In verità, l’originale modo di dire che Adù aveva fatto proprio, probabilmente udendolo da ragazzo e rielaborandolo in questa versione lievemente spuria, è un po’ diverso, pur mantenendo il medesimo significato. Ma nella sua forma primigenia, come vedremo, se ne capisce meglio il senso.La frase proverbiale in questione appartiene ad un gruppo di motteggi forgiati – verosimilmente nel tardo Ottocento – a scherno degli abitanti di Montieri, evidentemente noti, al tempo, per essere dei sempliciotti, o peggio, dei baggiani.

Questa vera e propria collana di storielle e facezie sui montierini si inquadrava nella più ampia e arcinota polemica tra cittadini e contadini, di cui la Toscana fu privilegiato terreno di coltura e che si è trasposta anche nel Palio con la contrapposizione tra Contrade meno popolose e quelle che avevano avuto un cospicuo innalzamento demografico, causato dall’espansione territoriale in aree extra moenia.

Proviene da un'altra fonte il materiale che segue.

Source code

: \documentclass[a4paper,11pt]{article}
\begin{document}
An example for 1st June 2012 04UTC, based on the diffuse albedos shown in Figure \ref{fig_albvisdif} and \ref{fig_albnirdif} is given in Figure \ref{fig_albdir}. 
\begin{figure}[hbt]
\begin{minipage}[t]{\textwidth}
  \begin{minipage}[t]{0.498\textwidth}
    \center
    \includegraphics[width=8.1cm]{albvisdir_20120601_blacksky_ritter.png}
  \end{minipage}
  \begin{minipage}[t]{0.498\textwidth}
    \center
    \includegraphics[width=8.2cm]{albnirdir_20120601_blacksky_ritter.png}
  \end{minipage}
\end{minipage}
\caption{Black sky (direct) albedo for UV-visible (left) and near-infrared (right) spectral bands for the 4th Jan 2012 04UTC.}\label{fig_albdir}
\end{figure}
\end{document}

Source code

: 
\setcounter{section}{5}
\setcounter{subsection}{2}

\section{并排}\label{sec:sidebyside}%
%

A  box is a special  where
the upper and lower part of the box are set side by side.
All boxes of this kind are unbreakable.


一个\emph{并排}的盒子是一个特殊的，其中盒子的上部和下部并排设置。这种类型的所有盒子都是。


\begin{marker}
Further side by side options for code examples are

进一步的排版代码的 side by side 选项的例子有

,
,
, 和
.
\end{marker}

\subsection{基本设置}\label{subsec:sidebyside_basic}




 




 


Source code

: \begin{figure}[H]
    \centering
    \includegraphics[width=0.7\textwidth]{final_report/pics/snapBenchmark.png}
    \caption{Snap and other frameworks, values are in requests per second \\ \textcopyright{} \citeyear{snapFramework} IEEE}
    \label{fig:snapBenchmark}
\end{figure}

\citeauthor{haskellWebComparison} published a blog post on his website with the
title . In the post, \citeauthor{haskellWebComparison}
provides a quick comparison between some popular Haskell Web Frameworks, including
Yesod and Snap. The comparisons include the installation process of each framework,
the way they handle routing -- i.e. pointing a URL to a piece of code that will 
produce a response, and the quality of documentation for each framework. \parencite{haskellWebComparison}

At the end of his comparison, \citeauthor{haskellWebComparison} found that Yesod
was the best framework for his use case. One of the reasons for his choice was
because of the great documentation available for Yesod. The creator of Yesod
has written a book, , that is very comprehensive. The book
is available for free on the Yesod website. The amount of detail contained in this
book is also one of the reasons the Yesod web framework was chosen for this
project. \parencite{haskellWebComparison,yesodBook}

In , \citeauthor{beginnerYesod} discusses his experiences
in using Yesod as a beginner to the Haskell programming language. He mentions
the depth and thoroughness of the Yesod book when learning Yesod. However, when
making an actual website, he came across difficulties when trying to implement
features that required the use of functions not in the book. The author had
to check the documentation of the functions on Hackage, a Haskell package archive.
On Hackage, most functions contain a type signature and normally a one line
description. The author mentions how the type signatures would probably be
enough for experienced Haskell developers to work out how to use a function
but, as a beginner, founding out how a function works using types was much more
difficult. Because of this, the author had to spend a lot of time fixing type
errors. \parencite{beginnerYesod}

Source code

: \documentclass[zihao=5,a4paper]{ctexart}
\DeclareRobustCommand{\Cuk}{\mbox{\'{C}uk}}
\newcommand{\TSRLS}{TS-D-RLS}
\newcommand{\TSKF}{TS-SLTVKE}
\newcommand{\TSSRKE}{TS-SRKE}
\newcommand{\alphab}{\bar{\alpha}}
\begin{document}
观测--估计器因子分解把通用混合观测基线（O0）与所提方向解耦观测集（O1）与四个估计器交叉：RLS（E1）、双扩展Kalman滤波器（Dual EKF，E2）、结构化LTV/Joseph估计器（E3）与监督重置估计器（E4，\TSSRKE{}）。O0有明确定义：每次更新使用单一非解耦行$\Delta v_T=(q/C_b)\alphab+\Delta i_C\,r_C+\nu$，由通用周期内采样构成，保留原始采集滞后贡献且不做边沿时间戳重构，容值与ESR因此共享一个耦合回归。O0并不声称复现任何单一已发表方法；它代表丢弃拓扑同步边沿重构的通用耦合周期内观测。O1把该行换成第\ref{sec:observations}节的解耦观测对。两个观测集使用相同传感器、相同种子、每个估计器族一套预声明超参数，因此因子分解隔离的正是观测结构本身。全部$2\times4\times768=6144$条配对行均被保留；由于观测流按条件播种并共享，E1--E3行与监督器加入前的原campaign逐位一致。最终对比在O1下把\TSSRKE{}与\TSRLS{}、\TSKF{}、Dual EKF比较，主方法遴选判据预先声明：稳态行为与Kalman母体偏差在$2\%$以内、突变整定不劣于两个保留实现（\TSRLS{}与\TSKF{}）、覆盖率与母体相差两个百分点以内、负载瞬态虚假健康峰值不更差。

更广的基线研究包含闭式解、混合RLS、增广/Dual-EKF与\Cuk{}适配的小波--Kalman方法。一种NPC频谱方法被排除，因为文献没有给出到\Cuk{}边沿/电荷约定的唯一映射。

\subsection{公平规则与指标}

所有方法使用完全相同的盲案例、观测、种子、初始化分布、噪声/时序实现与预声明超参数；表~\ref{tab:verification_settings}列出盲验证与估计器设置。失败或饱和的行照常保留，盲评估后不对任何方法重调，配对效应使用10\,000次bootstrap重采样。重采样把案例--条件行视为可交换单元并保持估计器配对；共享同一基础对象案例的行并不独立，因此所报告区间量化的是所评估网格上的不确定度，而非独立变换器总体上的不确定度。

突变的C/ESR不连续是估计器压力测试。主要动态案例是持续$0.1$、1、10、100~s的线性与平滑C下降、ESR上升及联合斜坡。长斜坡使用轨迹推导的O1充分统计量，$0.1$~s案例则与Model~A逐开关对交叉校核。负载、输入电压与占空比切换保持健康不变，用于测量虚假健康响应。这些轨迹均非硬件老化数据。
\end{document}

Ma torniamo ai montierini. Non è chiaro il motivo per cui a Siena e dintorni il dileggio verso le popolazioni residenti in quello che fu il contado, si appuntò specificamente sugli abitanti di Montieri. Certo è che queste storielle ebbero un largo e perdurante successo (si pensi all’altro detto proveniente dalla stessa origine, “un di noi, un di loro”, riferito a quando i montierini andarono a caccia di grilli…), per poi perdersi con l’avvento dell’appiattimento culturale portato dal dilagare della moderna multimedialità.

Delle facezie sui montierini ne parlò un articolo del “nuovo corriere senese” alla metà circa degli anni Ottanta (forse a firma del mai troppo rimpianto Alessandro Falassi), poi più nulla. A parte Adù, che come si è detto ne tramandava una versione spuria.

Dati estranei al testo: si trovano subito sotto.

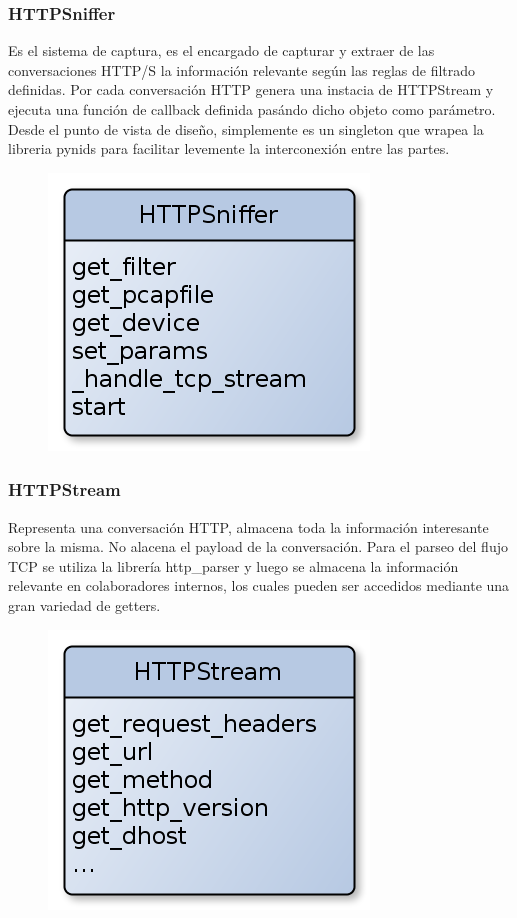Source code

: \subsubsection{HTTPSniffer}

Es el sistema de captura, es el encargado de capturar y extraer de las conversaciones HTTP/S la información relevante según las reglas de filtrado definidas. Por cada conversación HTTP genera una instacia de HTTPStream y ejecuta una función de callback definida pasándo dicho objeto como parámetro. Desde el punto de vista de diseño, simplemente es un singleton que wrapea la libreria pynids para facilitar levemente la interconexión entre las partes.

\begin{figure}[hbtp]
    \centering
	\includegraphics[scale=0.40]{img/HTTPSniffer.png} 
\end{figure}

\subsubsection{HTTPStream}

Representa una conversación HTTP, almacena toda la información interesante sobre la misma. No alacena el payload de la conversación. Para el parseo del flujo TCP se utiliza la librería http\_parser y luego se almacena la información relevante en colaboradores internos, los cuales pueden ser accedidos mediante una gran variedad de getters.

\begin{figure}[hbtp]
    \centering
	\includegraphics[scale=0.40]{img/HTTPStream.png} 
\end{figure}

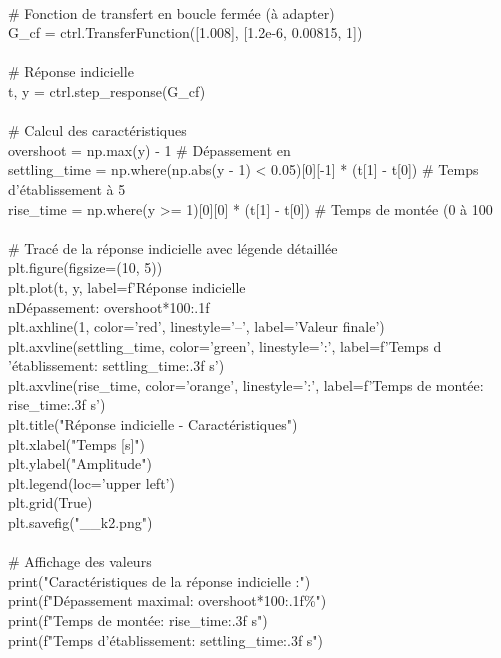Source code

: \documentclass[letterpaper,12pt]{article}
\begin{document}
\\# Fonction de transfert en boucle fermée (à adapter)
\\G\_cf = ctrl.TransferFunction([1.008], [1.2e-6, 0.00815, 1])
\\
\\# Réponse indicielle
\\t, y = ctrl.step\_response(G\_cf)
\\
\\# Calcul des caractéristiques
\\overshoot = np.max(y) - 1  # Dépassement en %
\\settling\_time = np.where(np.abs(y - 1) < 0.05)[0][-1] * (t[1] - t[0])  # Temps d'établissement à 5%
\\rise\_time = np.where(y >= 1)[0][0] * (t[1] - t[0])  # Temps de montée (0 à 100%
\\
\\# Tracé de la réponse indicielle avec légende détaillée
\\plt.figure(figsize=(10, 5))
\\plt.plot(t, y, label=f'Réponse indicielle\\nDépassement: {overshoot*100:.1f}%
\\plt.axhline(1, color='red', linestyle='--', label='Valeur finale')
\\plt.axvline(settling\_time, color='green', linestyle=':', label=f'Temps d\\'établissement: {settling\_time:.3f} s')
\\plt.axvline(rise\_time, color='orange', linestyle=':', label=f'Temps de montée: {rise\_time:.3f} s')
\\plt.title("Réponse indicielle - Caractéristiques")
\\plt.xlabel("Temps [s]")
\\plt.ylabel("Amplitude")
\\plt.legend(loc='upper left')
\\plt.grid(True)
\\plt.savefig("\_\_k2.png")
\\
\\# Affichage des valeurs
\\print("Caractéristiques de la réponse indicielle :")
\\print(f"Dépassement maximal: {overshoot*100:.1f}\%")
\\print(f"Temps de montée: {rise\_time:.3f} s")
\\print(f"Temps d'établissement: {settling\_time:.3f} s")
\end{document}
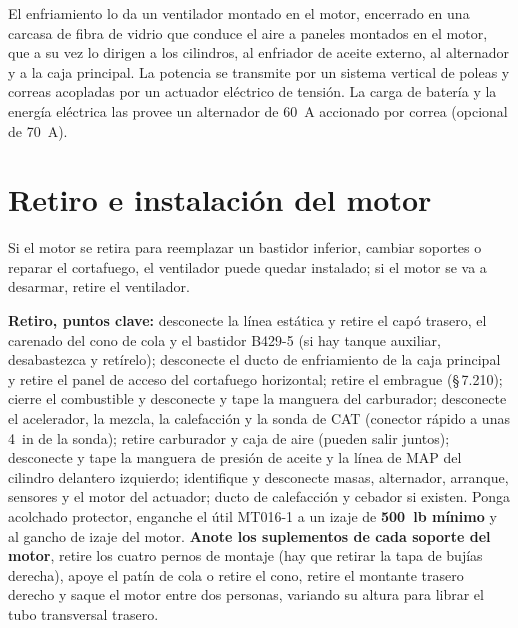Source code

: El enfriamiento lo da un ventilador montado en el motor, encerrado en una carcasa de fibra de vidrio que conduce el aire a paneles montados en el motor, que a su vez lo dirigen a los cilindros, al enfriador de aceite externo, al alternador y a la caja principal. La potencia se transmite por un sistema vertical de poleas y correas acopladas por un actuador eléctrico de tensión. La carga de batería y la energía eléctrica las provee un alternador de 60~A accionado por correa (opcional de 70~A).

\section{Retiro e instalación del motor}

\begin{nota}
Si el motor se retira para reemplazar un bastidor inferior, cambiar soportes o reparar el cortafuego, el ventilador puede quedar instalado; si el motor se va a desarmar, retire el ventilador.
\end{nota}

\textbf{Retiro, puntos clave:} desconecte la línea estática y retire el capó trasero, el carenado del cono de cola y el bastidor B429-5 (si hay tanque auxiliar, desabastezca y retírelo); desconecte el ducto de enfriamiento de la caja principal y retire el panel de acceso del cortafuego horizontal; retire el embrague (\S\,7.210); cierre el combustible y desconecte y tape la manguera del carburador; desconecte el acelerador, la mezcla, la calefacción y la sonda de CAT (conector rápido a unas 4~in de la sonda); retire carburador y caja de aire (pueden salir juntos); desconecte y tape la manguera de presión de aceite y la línea de MAP del cilindro delantero izquierdo; identifique y desconecte masas, alternador, arranque, sensores y el motor del actuador; ducto de calefacción y cebador si existen. Ponga acolchado protector, enganche el útil MT016-1 a un izaje de \textbf{500~lb mínimo} y al gancho de izaje del motor. \textbf{Anote los suplementos de cada soporte del motor}, retire los cuatro pernos de montaje (hay que retirar la tapa de bujías derecha), apoye el patín de cola o retire el cono, retire el montante trasero derecho y saque el motor entre dos personas, variando su altura para librar el tubo transversal trasero.

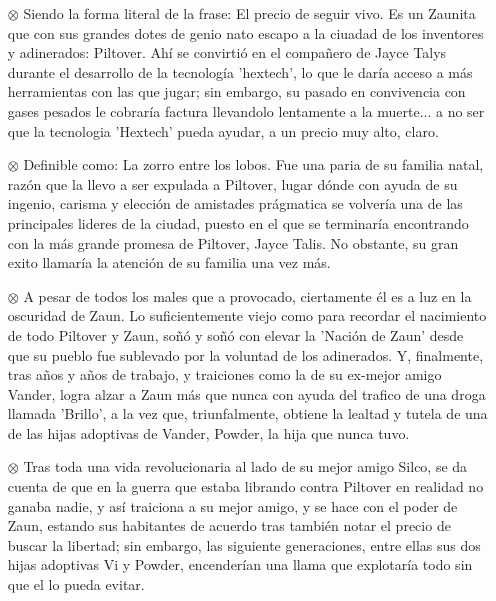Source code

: \documentclass[11pt,a5paper]{article}
\begin{document}
\begin{itemize}
    \item[$\otimes$] {\textbf{}} Siendo la forma literal de la frase: El precio de seguir vivo. Es un Zaunita que con sus grandes dotes de genio nato escapo a la ciuadad de los inventores y adinerados: Piltover. Ahí se convirtió en el compañero de Jayce Talys durante el desarrollo de la tecnología 'hextech', lo que le daría acceso a más herramientas con las que jugar; sin embargo, su pasado en convivencia con gases pesados le cobraría factura llevandolo lentamente a la muerte... a no ser que la tecnologia 'Hextech' pueda ayudar, a un precio muy alto, claro.
    \item[$\otimes$] {\textbf{}} Definible como: La zorro entre los lobos. Fue una paria de su familia natal, razón que la llevo a ser expulada a Piltover, lugar dónde con ayuda de su ingenio, carisma y elección de amistades prágmatica se volvería una de las principales lideres de la ciudad, puesto en el que se terminaría encontrando con la más grande promesa de Piltover, Jayce Talis. No obstante, su gran exito llamaría la atención de su familia una vez más.
    \item[$\otimes$] {\textbf{}} A pesar de todos los males que a provocado, ciertamente él es a luz en la oscuridad de Zaun. Lo suficientemente viejo como para recordar el nacimiento de todo Piltover y Zaun, soñó y soñó con elevar la 'Nación de Zaun' desde que su pueblo fue sublevado por la voluntad de los adinerados. Y, finalmente, tras años y años de trabajo, y traiciones como la de su ex-mejor amigo Vander, logra alzar a Zaun más que nunca con ayuda del trafico de una droga llamada 'Brillo', a la vez que, triunfalmente, obtiene la lealtad y tutela de una de las hijas adoptivas de Vander, Powder, la hija que nunca tuvo.
    \item[$\otimes$] {\textbf{}} Tras toda una vida revolucionaria al lado de su mejor amigo Silco, se da cuenta de que en la guerra que estaba librando contra Piltover en realidad no ganaba nadie, y así traiciona a su mejor amigo, y se hace con el poder de Zaun, estando sus habitantes de acuerdo tras también notar el precio de buscar la libertad; sin embargo, las siguiente generaciones, entre ellas sus dos hijas adoptivas Vi y Powder, encenderían una llama que explotaría todo sin que el lo pueda evitar.
\end{itemize}
\end{document}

La storia è dunque questa: all’appropinquarsi dell’estate, due coraggiosi montierini annunciarono ai compaesani che avrebbero corso l’avventura di recarsi al famoso Palio di Siena, di cui tutti avevano sentito parlare, ma dove nessun montierino aveva mai avuto l’ardire di spingersi. Così pertanto fecero, salutati da tutto il paese che li vide partire come due eroi per la guerra.

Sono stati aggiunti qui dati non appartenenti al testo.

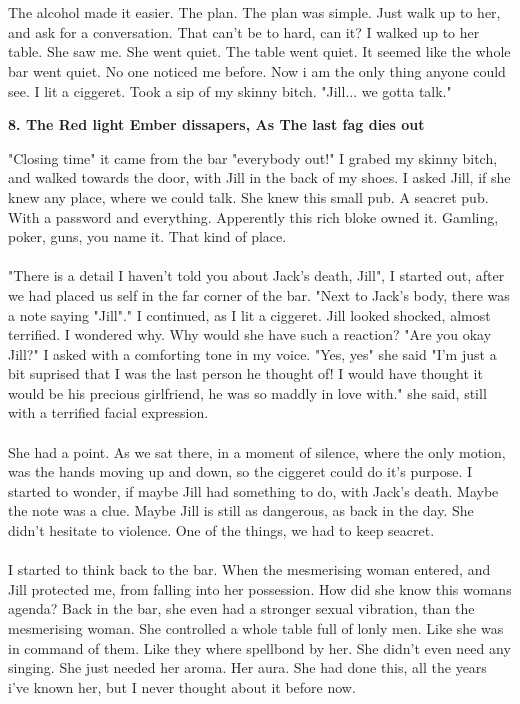 \documentclass[]{article}
\begin{document}
	\\ \\
	The alcohol made it easier. The plan. The plan was simple. Just walk up to her, and ask for a conversation. That can't be to hard, can it? I walked up to her table. She saw me. She went quiet. The table went quiet. It seemed like the whole bar went quiet. No one noticed me before. Now i am the only thing anyone could see. I lit a ciggeret. Took a sip of my skinny bitch. "Jill... we gotta talk."
	
	\newpage
	
	\begin{center}
		\large\textbf{8. The Red light Ember dissapers, \newline As The last fag dies out}
	\end{center}
	
	"Closing time" it came from the bar "everybody out!" I grabed my skinny bitch, and walked towards the door, with Jill in the back of my shoes. I asked Jill, if she knew any place, where we could talk. She knew this small pub. A seacret pub. With a password and everything. Apperently this rich bloke owned it. Gamling, poker, guns, you name it. That kind of place. 
	\\ \\
	"There is a detail I haven't told you about Jack's death, Jill", I started out, after we had placed us self in the far corner of the bar. "Next to Jack's body, there was a note saying "Jill"." I continued, as I lit a ciggeret. Jill looked shocked, almost terrified. I wondered why. Why would she have such a reaction? "Are you okay Jill?" I asked with a comforting tone in my voice. "Yes, yes" she said "I'm just a bit suprised that I was the last person he thought of! I would have thought it would be his precious girlfriend, he was so maddly in love with." she said, still with a terrified facial expression.
	\\ \\
	She had a point. As we sat there, in a moment of silence, where the only motion, was the hands moving up and down, so the ciggeret could do it's purpose. I started to wonder, if maybe Jill had something to do, with Jack's death. Maybe the note was a clue. Maybe Jill is still as dangerous, as back in the day. She didn't hesitate to violence. One of the things, we had to keep seacret.
	\\ \\
	I started to think back to the bar. When the mesmerising woman entered, and Jill protected me, from falling into her possession. How did she know this womans agenda? Back in the bar, she even had a stronger sexual vibration, than the mesmerising woman. She controlled a whole table full of lonly men. Like she was in command of them. Like they where spellbond by her. She didn't even need any singing. She just needed her aroma. Her aura. She had done this, all the years i've known her, but I never thought about it before now.
\end{document}
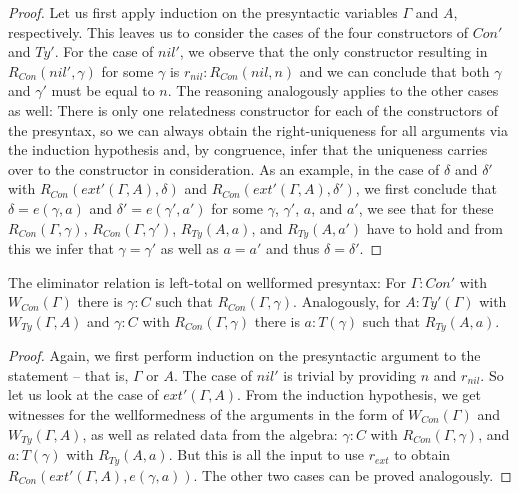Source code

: \begin{proof}
Let us first apply induction on the presyntactic variables $\Gamma$ and $A$,
respectively.
This leaves us to consider the cases of the four constructors of $Con'$ and $Ty'$.
For the case of $nil'$, we observe that the only constructor resulting in
$R_{Con}(nil', \gamma)$ for some $\gamma$ is $r_{nil} : R_{Con}(nil, n)$ and we
can conclude that both $\gamma$ and $\gamma'$ must be equal to $n$.
The reasoning analogously applies to the other cases as well:
There is only one relatedness constructor for each of the constructors of the
presyntax, so we can always obtain the right-uniqueness for all arguments via
the induction hypothesis and, by congruence, infer that the uniqueness carries
over to the constructor in consideration.
As an example, in the case of $\delta$ and $\delta'$ with $R_{Con}(ext'(\Gamma, A), \delta)$
and $R_{Con}(ext'(\Gamma, A), \delta')$, we first conclude that
$\delta = e(\gamma, a)$ and $\delta' = e(\gamma', a')$ for some $\gamma$, $\gamma'$,
$a$, and $a'$, we see that for these $R_{Con}(\Gamma, \gamma)$, $R_{Con}(\Gamma, \gamma')$,
$R_{Ty}(A, a)$, and $R_{Ty}(A, a')$ have to hold and from this we infer
that $\gamma = \gamma'$ as well as $a = a'$ and thus $\delta = \delta'$.
\end{proof}

\begin{lemma}\label{lem:red-ex-total}
The eliminator relation is left-total on wellformed presyntax:
For $\Gamma : Con'$ with $W_{Con}(\Gamma)$ there is $\gamma : C$
such that $R_{Con}(\Gamma, \gamma)$.
Analogously, for $A : Ty'(\Gamma)$ with $W_{Ty}(\Gamma, A)$
and $\gamma : C$ with $R_{Con}(\Gamma, \gamma)$
there is $a : T(\gamma)$
such that $R_{Ty}(A, a)$.
\end{lemma}

\begin{proof}
Again, we first perform induction on the presyntactic argument to the statement
-- that is, $\Gamma$ or $A$.
The case of $nil'$ is trivial by providing $n$ and $r_{nil}$.
So let us look at the case of $ext'(\Gamma, A)$.
From the induction hypothesis, we get witnesses for the wellformedness of the
arguments in the form of $W_{Con}(\Gamma)$ and $W_{Ty}(\Gamma, A)$,
as well as related data from the algebra:
$\gamma : C$ with $R_{Con}(\Gamma, \gamma)$, and
$a : T(\gamma)$ with $R_{Ty}(A, a)$.
But this is all the input to use $r_{ext}$ to obtain $R_{Con}(ext'(\Gamma, A), e(\gamma, a))$.
The other two cases can be proved analogously.
\end{proof}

Giunti finalmente a Siena, i due sprovveduti ovviamente trovarono già tutte le locande, gli affittacamere e gli alberghi strapieni; si misero quindi a cercare un alloggio, finché caddero nelle grinfie di un astuto oste che, appreso che provenivano da Montieri, si offrì di ospitarli ad una modica cifra. Li condusse, invece che in una normale camera, nella buia dispensa tra salumi e formaggi, e lì li rinchiuse per tutti e quattro i giorni del Palio. Corsa la carriera, finalmente li liberò e i due, frastornati e perplessi, ripresero la via di casa.

Al loro arrivo a Montieri furono circondati dalla folla dei compaesani, ansiosi di sentire dalla loro viva voce il resoconto di quell’impresa. Ma alla domanda collettiva “allora come è questo famoso Palio di Siena?” furono capaci di rispondere soltanto “mah… è buio come un culo… e l’aria sa di cacio!”.